Quando um filho se mostra terno para com sua mãe ou dela fala com ternura, já sobe às alturas na escala de meu conceito. Talvez porque tive a sorte de ter convivido gostosamente, mesmo que por cinco anos apenas, com a melhor mãe do mundo _ a minha _ vejo a figura materna com tamanha benevolência que não compreendo como pode haver filhos tão desnaturados que só se lembram de homenagear a sua no segundo domingo de maio, e porque a cultura assim impôs. Talvez minha admiração por essa figura se tenha estabelecido nem tanto pela convivência feliz que tive com a minha, mas pela falta que ela me fez ou faz até hoje. Mas isso não importa. Importa que tive a sorte de crescer acreditando que existe no mundo um amor comparável, de alguma forma, com aquele que as Escrituras definem como o amor especial de Deus para com a humanidade. A mãe, é verdade, ama muitas coisas durante sua existência, mas ao filho ama mais, sempre mais, a ponto de, se necessário, dar a própria vida em prol da dele.

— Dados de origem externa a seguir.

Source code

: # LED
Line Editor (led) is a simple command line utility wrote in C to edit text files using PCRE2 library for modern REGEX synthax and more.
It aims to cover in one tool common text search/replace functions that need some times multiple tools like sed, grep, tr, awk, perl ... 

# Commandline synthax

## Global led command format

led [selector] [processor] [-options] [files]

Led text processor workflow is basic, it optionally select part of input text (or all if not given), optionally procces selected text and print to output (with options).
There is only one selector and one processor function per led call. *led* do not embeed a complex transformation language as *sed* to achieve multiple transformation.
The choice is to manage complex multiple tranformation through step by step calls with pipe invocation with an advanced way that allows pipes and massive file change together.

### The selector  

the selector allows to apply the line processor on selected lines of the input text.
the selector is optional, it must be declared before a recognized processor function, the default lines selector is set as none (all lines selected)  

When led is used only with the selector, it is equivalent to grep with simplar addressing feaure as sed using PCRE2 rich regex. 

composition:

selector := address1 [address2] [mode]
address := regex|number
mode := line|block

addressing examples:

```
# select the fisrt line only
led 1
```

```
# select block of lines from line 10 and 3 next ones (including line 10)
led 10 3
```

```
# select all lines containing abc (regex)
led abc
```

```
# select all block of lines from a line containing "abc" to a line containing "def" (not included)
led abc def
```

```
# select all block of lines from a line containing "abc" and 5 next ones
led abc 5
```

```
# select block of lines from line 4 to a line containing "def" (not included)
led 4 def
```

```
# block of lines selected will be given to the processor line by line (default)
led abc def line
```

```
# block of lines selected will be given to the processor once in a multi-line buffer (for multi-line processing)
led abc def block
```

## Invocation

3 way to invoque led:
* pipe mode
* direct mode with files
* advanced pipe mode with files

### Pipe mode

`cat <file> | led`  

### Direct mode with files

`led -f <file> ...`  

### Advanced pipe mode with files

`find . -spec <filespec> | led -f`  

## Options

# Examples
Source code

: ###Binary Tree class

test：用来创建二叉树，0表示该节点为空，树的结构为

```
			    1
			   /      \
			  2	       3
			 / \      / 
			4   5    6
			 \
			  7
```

Talvez a evocação do condicional acima (se necessário) seja injusta para com elas, das mais dondocas às mais escravas, visto que, por um ângulo mais equilibrado, dar a vida em prol do outro não é um fato que só ocorre num momento único, não reiterável, como de uma enunciação (na visão benvenistiana). Amiúde, a mãe mata-se a cada dia um pouquinho, a fim de que os filhos se estabeleçam. Se estes ponderassem que uma dor de dente, uma enxaqueca, um mal-estar momentâneo _ tão incomôdos, tão desagradáveis _ são segundos se considerados os vários dias (meses) em que a mãe, grávida, padece as agonias próprias da regra que mantém a renovação dos humanos, decerto seriam menos indiferentes à necessidade de compreensão que elas têm quando parecem umas chatas querendo aconselhar, orientar, superproteger as crias que tanto enfado sublimado lhes custou. Pense-se na hora D, quando delas as entranhas parecem dilacerar-se a fim de que eles “partam” do aconchego uterino para o inusitado! Essa dor medonha refletiria a dificuldade que elas sempre terão para separa-se deles, mesmo quando adultos e experimentados na vivência cotidiana? E os seios doloridos (de algumas, os mamilos quase a sangrar) durante o início da amamentação, chegando a extrair lágrimas de muitas? E o corre-corre do dia-a-dia para vê-los crescer saudáveis, felizes e preparados para os embates da vida, quando muitas sacrificam sua vaidade de mulher? E as noites mal-dormidas quando eles adoecem? E quando não há o apoio de um pai provedor para ajudar na alimentação e na criação deles? E as preocupações com os perigos do mundo, quando eles crescem?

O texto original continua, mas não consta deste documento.